Let's take the example of Mineral-ME , which gave rise to the Ukrainian Mineral-U. This radar is commonly used on Russian ships and is said to have an OTH capability of up to 250 km in active auto-refraction mode.This is why Surface scan radars are mostly in X or C band. as those bands have propagation advantages. It may still lost low altitude contact but can quickly regain it. Something of lower frequencies like S or L doesn't have. They're more suited for high-medium altitude area defense.
The reality is that a ship with this radar would not even need air assets to find OTH targets. I still don't quite understand how this works.
I don't understand how this is possible and until today I haven't found anyone to explain to me how an X-band (I-band) radar has OTH capability, which is characteristic of HF-band radars. Until you reach the HF band (A band) from band I, you have to go through bands B, C, D, E, F, G, H (or if you prefer: C, S, L, UHF, VHF).
The Mineral-M's active radar operates in the I-band range, but the passive radar operates in the I-band to the D-band. The Mineral-ME system's passive radar can detect radar emissions up to 450 km away. I also don't understand how this is possible.
Ship radars generally operate in the X, C, S, L bands, and they only travel in a straight line on the radar horizon according to their height on the mast. Some "thing" can interact with the atmosphere, refract, etc... and be perceived below the horizon, so the radar horizon is a little beyond the real horizon, but it would not be enough to be perceived by a passive system at a very long distance. long as 450 km from Mineral-M.
A ship at sea can have its radiation detected by a passive system hundreds of kilometers away by an aircraft as well as by satellites, the major powers have dedicated ELINT satellites for searching for ships at sea and are 1500 km high in orbit.
A ship in the middle of the ocean can only communicate with land through satellites (must have a line-of-sight communication satellite) or through a radio that operates in the HF band that reflects off the ionosphere or the sea surface. , since VHF communication is short-range and depends on the height of the antenna because it basically propagates in a straight line even in the atmosphere (with some degree of refraction...) . On the other hand, a VHF or UHF radio in an aircraft can reach hundreds of kilometers because it is high and in line of sight with different objectives.
The HF band is the same used by amateur radios and it can reflect in the ionosphere and reach enormous distances, far beyond the horizon. That's why OTH radars use this band. But this band is not used for ship radars, only for radio communication.

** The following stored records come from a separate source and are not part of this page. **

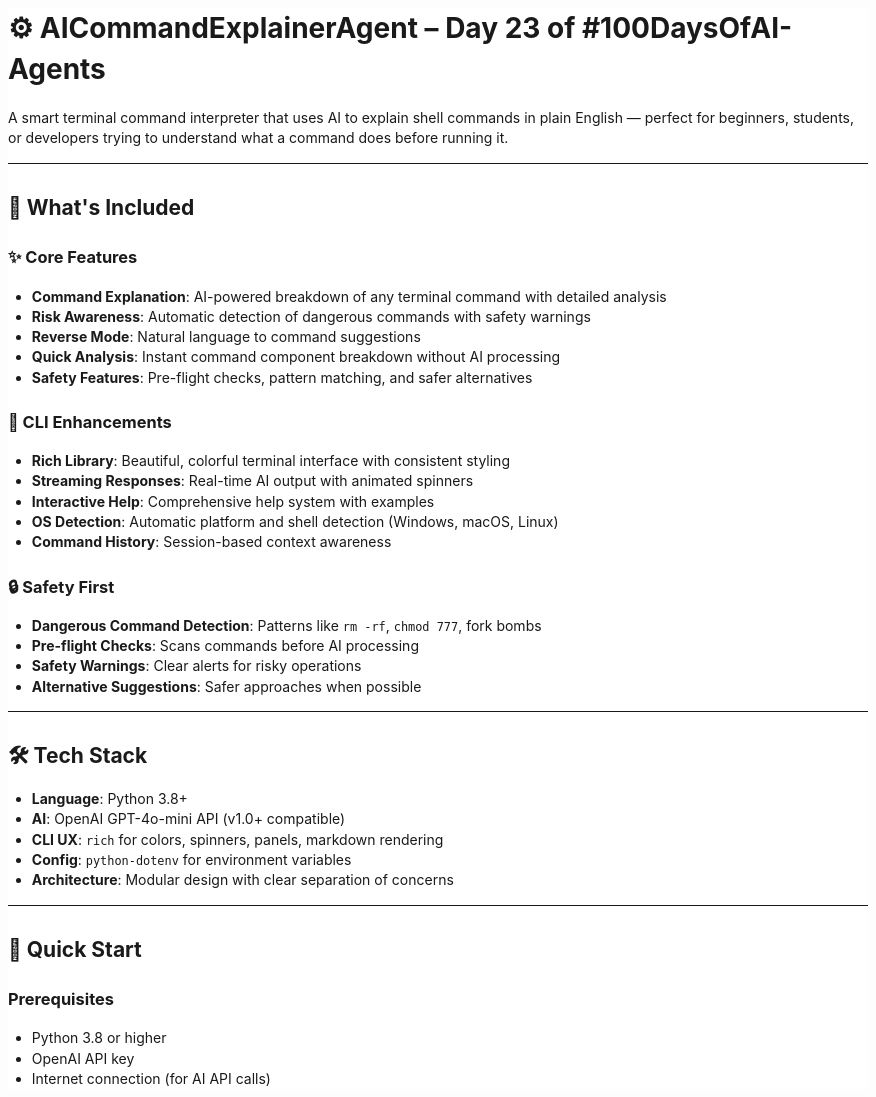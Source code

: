 # ⚙️ AICommandExplainerAgent – Day 23 of #100DaysOfAI-Agents 

A smart terminal command interpreter that uses AI to explain shell commands in plain English — perfect for beginners, students, or developers trying to understand what a command does before running it.

---

## 🚀 What's Included

### ✨ Core Features
- **Command Explanation**: AI-powered breakdown of any terminal command with detailed analysis
- **Risk Awareness**: Automatic detection of dangerous commands with safety warnings
- **Reverse Mode**: Natural language to command suggestions
- **Quick Analysis**: Instant command component breakdown without AI processing
- **Safety Features**: Pre-flight checks, pattern matching, and safer alternatives

### 🎨 CLI Enhancements
- **Rich Library**: Beautiful, colorful terminal interface with consistent styling
- **Streaming Responses**: Real-time AI output with animated spinners
- **Interactive Help**: Comprehensive help system with examples
- **OS Detection**: Automatic platform and shell detection (Windows, macOS, Linux)
- **Command History**: Session-based context awareness

### 🔒 Safety First
- **Dangerous Command Detection**: Patterns like `rm -rf`, `chmod 777`, fork bombs
- **Pre-flight Checks**: Scans commands before AI processing
- **Safety Warnings**: Clear alerts for risky operations
- **Alternative Suggestions**: Safer approaches when possible

---

## 🛠️ Tech Stack

- **Language**: Python 3.8+
- **AI**: OpenAI GPT-4o-mini API (v1.0+ compatible)
- **CLI UX**: `rich` for colors, spinners, panels, markdown rendering
- **Config**: `python-dotenv` for environment variables
- **Architecture**: Modular design with clear separation of concerns

---

## 🚀 Quick Start

### Prerequisites
- Python 3.8 or higher
- OpenAI API key
- Internet connection (for AI API calls)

But in general it's just to defend the point that there's no way a passive system (passive radar) on the surface (like this Mineral-M radar) can perceive energy radiated by ship radars hundreds of kilometers away because ship radars don't operate at frequencies that allow the energy beam to curve or reflect in the ionosphere and the receiver (Mineral-M radar) being on the surface.
Until someone explains to me how this physics works I am still skeptical of these capabilities. All the sources I look for detail coastal defense for HF/VHF radars, not in D band or X band, like Mineral-U which is derived from Mineral-M, just like China has Type 366, I don't understand how it's possible have that search and surface tracking range.